Susan's Place Transgender Resources

Community Conversation => Significant Others talk => Topic started by: JQ on January 19, 2015, 08:21:05 AM

Title: Coming out to parents
Post by: JQ on January 19, 2015, 08:21:05 AM
So, my SO is coming out to parents tonight. Actually he accidentally did last night, started a Pinterest board without making it secret, and his mom saw. She texted to ask if there was something he was trying to tell her.

We actually had a great day yesterday. I called him 'her' new name, saw her dressed, and actually could see myself still with her, married to her. He let him think for the first time about what he wanted and decided he wanted to wear a wedding dress. That's what the board was about, he'd found some dresses he liked. He smiled. She smiled. And attacked me with hugs and kisses when I called him his new name.

I'm worried. We are driving after work at 7 pm, 2 hours to see his parents because he wants to do it in person. Then we're driving back tonight, and getting up early for work. I don't know how they'll take it, how helpful I will be, anything. I'm trying to remind myself it's just about letting it out, not too many specific details or they could overload. I called his mom to ask if it was okay we come by, and to let us know if it's not.

Any advice? Words of wisdom or encouragement? I'm still processing it all too, so it's hard to have this conversation so early on.

JQPAVUHV
Title: Re: Coming out to parents
Post by: adrian on January 19, 2015, 11:38:22 AM
JQ,

it's wonderful that you're supportive of your spouse -- that requires lots of strength, especially if you're still processing everything. In my mind, if you're doing the coming out together it be good if you and your spouse were on the same page so to speak.

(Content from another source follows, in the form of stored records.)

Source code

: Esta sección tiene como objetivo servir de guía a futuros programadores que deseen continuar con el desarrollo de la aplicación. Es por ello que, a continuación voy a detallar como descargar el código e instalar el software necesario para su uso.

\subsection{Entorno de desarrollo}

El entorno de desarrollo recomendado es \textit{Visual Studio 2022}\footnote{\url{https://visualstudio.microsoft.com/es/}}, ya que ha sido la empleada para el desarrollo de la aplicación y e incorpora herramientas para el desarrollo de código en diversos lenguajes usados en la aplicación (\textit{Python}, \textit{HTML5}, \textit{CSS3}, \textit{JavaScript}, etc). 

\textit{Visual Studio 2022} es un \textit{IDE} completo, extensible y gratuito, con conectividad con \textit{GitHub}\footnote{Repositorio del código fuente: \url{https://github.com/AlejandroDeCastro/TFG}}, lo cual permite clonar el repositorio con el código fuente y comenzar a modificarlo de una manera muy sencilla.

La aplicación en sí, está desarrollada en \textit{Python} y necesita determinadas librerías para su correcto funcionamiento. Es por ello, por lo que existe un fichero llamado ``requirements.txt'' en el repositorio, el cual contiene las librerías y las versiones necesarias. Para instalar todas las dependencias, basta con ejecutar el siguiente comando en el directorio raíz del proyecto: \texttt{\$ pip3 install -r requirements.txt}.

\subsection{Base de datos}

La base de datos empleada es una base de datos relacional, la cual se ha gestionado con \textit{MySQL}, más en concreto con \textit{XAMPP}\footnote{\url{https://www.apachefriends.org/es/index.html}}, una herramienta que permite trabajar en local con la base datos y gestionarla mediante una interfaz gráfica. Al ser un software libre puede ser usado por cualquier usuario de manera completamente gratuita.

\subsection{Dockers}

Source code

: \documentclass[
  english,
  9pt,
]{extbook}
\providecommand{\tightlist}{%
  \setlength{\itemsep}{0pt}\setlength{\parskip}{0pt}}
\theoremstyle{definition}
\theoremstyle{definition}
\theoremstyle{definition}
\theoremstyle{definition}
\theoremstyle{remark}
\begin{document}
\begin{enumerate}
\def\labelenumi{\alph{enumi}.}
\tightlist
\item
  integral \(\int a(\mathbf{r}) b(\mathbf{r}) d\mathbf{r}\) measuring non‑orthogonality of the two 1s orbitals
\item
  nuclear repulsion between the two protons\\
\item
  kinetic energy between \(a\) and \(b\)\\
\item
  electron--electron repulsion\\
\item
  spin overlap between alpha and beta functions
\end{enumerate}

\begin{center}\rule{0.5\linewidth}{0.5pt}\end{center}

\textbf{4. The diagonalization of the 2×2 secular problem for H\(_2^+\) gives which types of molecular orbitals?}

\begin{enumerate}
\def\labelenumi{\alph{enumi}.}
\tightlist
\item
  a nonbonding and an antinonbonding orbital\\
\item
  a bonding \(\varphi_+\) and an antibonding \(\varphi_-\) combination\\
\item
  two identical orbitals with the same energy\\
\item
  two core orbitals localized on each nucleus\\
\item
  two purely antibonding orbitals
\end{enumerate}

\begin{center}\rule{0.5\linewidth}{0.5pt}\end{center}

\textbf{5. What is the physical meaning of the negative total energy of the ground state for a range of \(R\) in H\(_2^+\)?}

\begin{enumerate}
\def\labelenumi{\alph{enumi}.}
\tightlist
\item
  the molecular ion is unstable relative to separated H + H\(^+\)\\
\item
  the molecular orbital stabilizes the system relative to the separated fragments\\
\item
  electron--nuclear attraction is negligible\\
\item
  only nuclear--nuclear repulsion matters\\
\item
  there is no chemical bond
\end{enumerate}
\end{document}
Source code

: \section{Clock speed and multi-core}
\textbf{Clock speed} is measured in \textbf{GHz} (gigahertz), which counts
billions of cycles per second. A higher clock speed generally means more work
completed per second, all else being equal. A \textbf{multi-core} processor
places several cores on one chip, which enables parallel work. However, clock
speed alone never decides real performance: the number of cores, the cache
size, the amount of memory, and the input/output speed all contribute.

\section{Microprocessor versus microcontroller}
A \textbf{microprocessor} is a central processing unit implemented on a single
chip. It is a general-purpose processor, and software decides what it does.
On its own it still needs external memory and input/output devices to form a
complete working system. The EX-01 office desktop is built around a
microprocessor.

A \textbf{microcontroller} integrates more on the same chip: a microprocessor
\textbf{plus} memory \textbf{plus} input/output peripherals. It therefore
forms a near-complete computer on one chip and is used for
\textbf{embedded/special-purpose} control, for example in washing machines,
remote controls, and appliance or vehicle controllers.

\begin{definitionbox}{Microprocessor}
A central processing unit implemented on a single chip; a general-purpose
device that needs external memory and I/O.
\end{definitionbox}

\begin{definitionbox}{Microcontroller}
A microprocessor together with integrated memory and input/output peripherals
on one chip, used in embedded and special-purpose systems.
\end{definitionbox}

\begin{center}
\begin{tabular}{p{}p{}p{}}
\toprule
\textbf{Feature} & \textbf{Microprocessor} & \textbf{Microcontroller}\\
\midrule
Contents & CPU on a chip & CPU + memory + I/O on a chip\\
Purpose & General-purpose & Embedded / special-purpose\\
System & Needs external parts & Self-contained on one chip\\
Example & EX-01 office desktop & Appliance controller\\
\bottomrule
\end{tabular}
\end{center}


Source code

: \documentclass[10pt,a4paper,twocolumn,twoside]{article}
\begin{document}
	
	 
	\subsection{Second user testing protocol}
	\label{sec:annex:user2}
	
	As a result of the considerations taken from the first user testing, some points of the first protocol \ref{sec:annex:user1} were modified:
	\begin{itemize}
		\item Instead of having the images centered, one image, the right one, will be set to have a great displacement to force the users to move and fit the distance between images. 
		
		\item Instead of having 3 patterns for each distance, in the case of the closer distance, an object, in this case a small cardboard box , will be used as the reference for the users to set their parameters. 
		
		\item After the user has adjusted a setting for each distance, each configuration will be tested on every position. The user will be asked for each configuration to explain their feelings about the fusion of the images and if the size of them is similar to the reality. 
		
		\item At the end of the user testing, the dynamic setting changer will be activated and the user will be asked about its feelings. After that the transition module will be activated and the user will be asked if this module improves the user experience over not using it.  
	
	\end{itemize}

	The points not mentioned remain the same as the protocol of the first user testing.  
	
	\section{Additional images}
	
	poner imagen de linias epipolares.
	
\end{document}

Because that could help when a difficult situation with your in-laws arises. But since your mil already found out it's probably better to do damage control. The thing is, maybe talking to your in-laws, witnessing your spouse come out to them, could help you to process things further. I often find that's the case (mind you, I'm on the other side of that "divide", realizing I was trans only recently).

All the best for you and your spouse -- fingers crossed the coming-out will be as smooth as possible!
Title: Re: Coming out to parents
Post by: blueconstancy on January 20, 2015, 07:29:49 AM
Good luck!!!

(My own coming out to my parents went so badly that I don't want to share any suggestions! But please come back and update us on how it went.)
Title: Re: Coming out to parents
Post by: JQ on January 20, 2015, 12:44:51 PM
Hi everyone. So we did it. I had done some reading and suggested that he just be honest and straightforward, and that's what he did. His mom's response was "Wow" initially, because she thought he was going to say he was gay and that's why our wedding was off. Both parents had lots of questions and fears, but his father clearly stated "Well you know we love you, no matter what you do".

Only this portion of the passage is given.